После боя. Комсорг полка. 1943 г.
При командире состояли старшина и фельдшер, помогая ему справляться с делами батальона. Старшина (мой пятый по счету) Фока Степаныч был из санитаров, любил порядок и дисциплину, его так и прозвали — «ПД». Особое внимание он обращал на время подъема и отбоя. Заглядывал и в жилища; если видел их неубранными, замечал немытую посуду на столе или грязный пол, натыкался на небритых солдат, всегда старался отыскать ключик к каждому, а потом по-доброму спрашивал: «Вы согласны со мной?» Впервые я встретил старшину, который обращался к нам на «вы», очевидно, по примеру своего командира. Если солдат соглашался, старшина твердо верил, что тот непременно учтет его замечание. Особенно хвалили старшину, когда он придумал и устроил для нас простейшую баню: врыли в землю четыре столба, обтянули их плащ-палатками и водрузили наверх продырявленную бочку, один человек лил воду, другой мылся. Раненые ходили чистыми и радовались.
Посреди нашей избы стоял огромный, крепко сбитый стол, сделанный каким-то деревенским умельцем, — видимо, прежде в избе жила большая семья. Каждое утро за этим столом происходил важный ритуал. Полевая кухня вместе с едой привозила в широких крепких мешках буханки хлеба — все одинакового размера, по килограмму, их укладывали по пятьдесят штук на стол, и солдат-хлеборез одним легким ударом острого ножа разрезал каждую точно пополам; все дивились глазомеру резчика, оказалось — он снайпер. Затем в избу приглашали по пять человек, каждый становился спиной к столу и выкликал свою пайку. Не помню случая, чтобы кто-то оказался недовольным. Говорят, подобного способа дележа фронтовики придерживались повсюду. Думаю, не ошибусь, если предположу, что пришел он в армию из лагерей. Узнав от военнопленных о нехитром способе распределения хлеба, немцы нередко обращались к нам на передовой: «Рус, кончай делить пайки, давай воевать!»

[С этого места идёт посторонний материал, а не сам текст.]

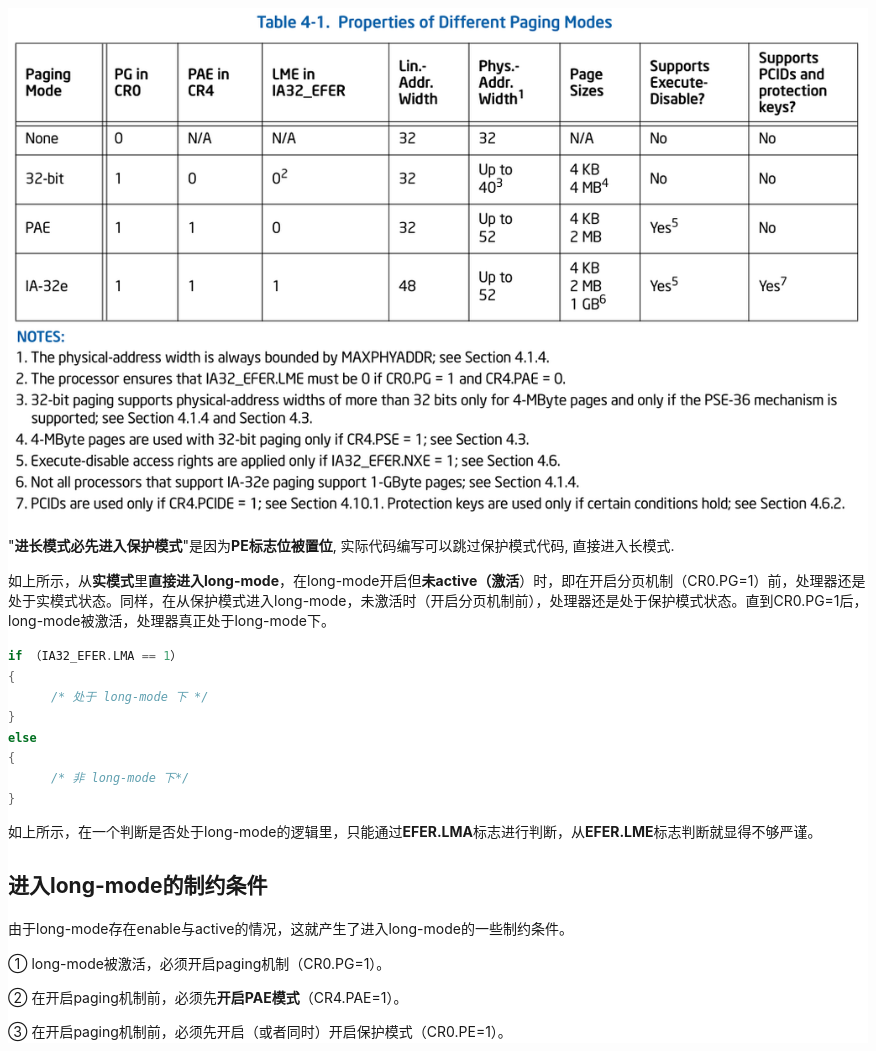 ![config](./images/29.png)

"**进长模式必先进入保护模式**"是因为**PE标志位被置位**, 实际代码编写可以跳过保护模式代码, 直接进入长模式. 

如上所示，从**实模式**里**直接进入long\-mode**，在long\-mode开启但**未active（激活**）时，即在开启分页机制（CR0.PG=1）前，处理器还是处于实模式状态。同样，在从保护模式进入long\-mode，未激活时（开启分页机制前），处理器还是处于保护模式状态。直到CR0.PG=1后，long\-mode被激活，处理器真正处于long\-mode下。

```c
if （IA32_EFER.LMA == 1）
{
      /* 处于 long-mode 下 */
}
else
{
      /* 非 long-mode 下*/
}
```

如上所示，在一个判断是否处于long\-mode的逻辑里，只能通过**EFER.LMA**标志进行判断，从**EFER.LME**标志判断就显得不够严谨。

## 进入long-mode的制约条件

由于long\-mode存在enable与active的情况，这就产生了进入long\-mode的一些制约条件。

① long\-mode被激活，必须开启paging机制（CR0.PG=1）。

② 在开启paging机制前，必须先**开启PAE模式**（CR4.PAE=1）。

③ 在开启paging机制前，必须先开启（或者同时）开启保护模式（CR0.PE=1）。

Неожиданная встречаОднажды, то ли на второй, то ли на третий день моего пребывания в батальоне, в нашу избу ввалился огромного роста детина — весь обросший, в щетине, похожий на медведя. Но мы сразу узнали друг друга!
— Рыжий! Вот это да! Приветствую вас, курсант Александр Рыжиков!
Обнялись, радуясь встрече! Вышли на улицу, сели на бревно у забора, и Сашка рассказал о себе. Пуля зацепила его в первом же бою, попала в руку, кость не задела, но вырвала солидный кусок мышцы и обожгла кожу:
— Мог и без руки остаться, но пронесло, только вот заживает медленно — не помогает «товарищ риванол»!
Мы счастливо захохотали.
— А где твоя гитара? — спросил я.
— В бой с собой не возьмешь, осталась в обозе.
— Может, вечером придешь споешь? Все будут рады.
— Можно, — согласился Рыжий.
Заговорили о наших, выясняя, кто где. Я рассказал о гибели Шурки и Женечки. Рыжий назвал еще имена: Саша Пушкарев, Юлик Герц, Сережа Кожевников, Феденька — все они погибли. Феденьку не любили в казарме, не могли простить фискальства за мармеладки, но все равно было жалко парня. Погиб он страшно. Их рота форсировала Волгу, немцы сопротивлялись отчаянно, стремясь сбросить наших с берега; во время переправы Федор и погиб — то ли его достала немецкая пуля, то ли не смог удержаться за протянутый канат и свалился в реку, а выбраться уже не смог.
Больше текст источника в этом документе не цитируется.